In today’s paper, Star Tribune editorial page employee Dave Hage takes pains to summarize the results of Governor Pawlenty’s efforts to deal with a $4.2 billion state budget deficit by not raising taxes. Or should I say he gives pains, since his funeral tone and dismal predictions of catastrophy have literally given me a headache.

Non-rhetorical question, do even lefty, government employee types who demand double digit increases in government spending in order to facilitate their purchase of lake homes enjoy reading this type of thing? The black midnight of despair bleeding out of every Star Tribune editorial, do the good liberal people of Minneapolis really want to read this?

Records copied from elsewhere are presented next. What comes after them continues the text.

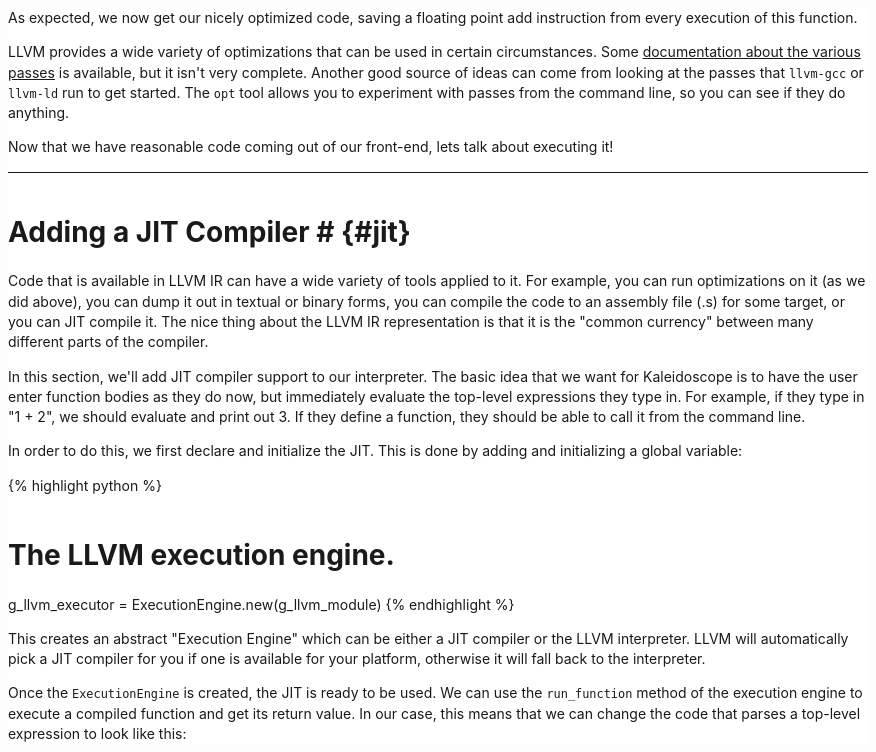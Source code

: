 
As expected, we now get our nicely optimized code, saving a floating point
add instruction from every execution of this function.

LLVM provides a wide variety of optimizations that can be used in certain
circumstances.  Some
[documentation about the various passes](http://www.llvm.org/docs/Passes.html)
is available, but it isn't very complete.  Another good source of
ideas can come from looking at the passes that `llvm-gcc` or
`llvm-ld` run to get started.  The `opt` tool allows you to
experiment with passes from the command line, so you can see if they do
anything.

Now that we have reasonable code coming out of our front-end, lets talk about
executing it!

* * *

# Adding a JIT Compiler # {#jit}

Code that is available in LLVM IR can have a wide variety of tools
applied to it.  For example, you can run optimizations on it (as we did above),
you can dump it out in textual or binary forms, you can compile the code to an
assembly file (.s) for some target, or you can JIT compile it.  The nice thing
about the LLVM IR representation is that it is the "common currency" between
many different parts of the compiler.


In this section, we'll add JIT compiler support to our interpreter.  The
basic idea that we want for Kaleidoscope is to have the user enter function
bodies as they do now, but immediately evaluate the top-level expressions they
type in.  For example, if they type in "1 + 2", we should evaluate and print
out 3.  If they define a function, they should be able to call it from the
command line.

In order to do this, we first declare and initialize the JIT.  This is done
by adding and initializing a global variable:


{% highlight python %}
# The LLVM execution engine.
g_llvm_executor = ExecutionEngine.new(g_llvm_module)
{% endhighlight %}


This creates an abstract "Execution Engine" which can be either a JIT
compiler or the LLVM interpreter.  LLVM will automatically pick a JIT compiler
for you if one is available for your platform, otherwise it will fall back to
the interpreter.

Once the `ExecutionEngine` is created, the JIT is ready to be used.
We can use the `run_function` method of the execution engine to execute
a compiled function and get its return value.  In our case, this means that we
can change the code that parses a top-level expression to look like this:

If so, let me know. I’d like to understand your mindset better (and get you in contact with some depression counselors). If you don’t, please let the Star Tribune know - fast. Since Hage is warning of more, much more, to come:

Minnesota will pay for these decisions [to not raise taxes] -- in sicker people, weaker schools, a less competitive workforce. Indeed, the state already is paying a price, as our editorial page will document in a periodic series of editorials starting today.

It almost sounds if he’s threatening us. Saying Minnesota is going to pay for Pawlenty’s decision to not raise taxes by having to read a Star Tribune series of editorials devoted to this issue. I think they may have finally found the pressure point to get me to demand a tax increase.

But just when he stumbles upon the right combination of words to inspire action, Hage loses me again with this:

But the cuts of 2003 went far beyond pruning. They broke faith with a long and successful Minnesota tradition of investing for the long run. The question is not whether Minnesota could afford that tradition, but whether it can afford to abandon it.

His response to those who claim we can’t afford a $4.2 billion tax increase is ‘how can we afford not to’? If this whole editorial writer thing doesn’t work out for Hage, he’s got a bright future in door-to-door encyclopedia sales.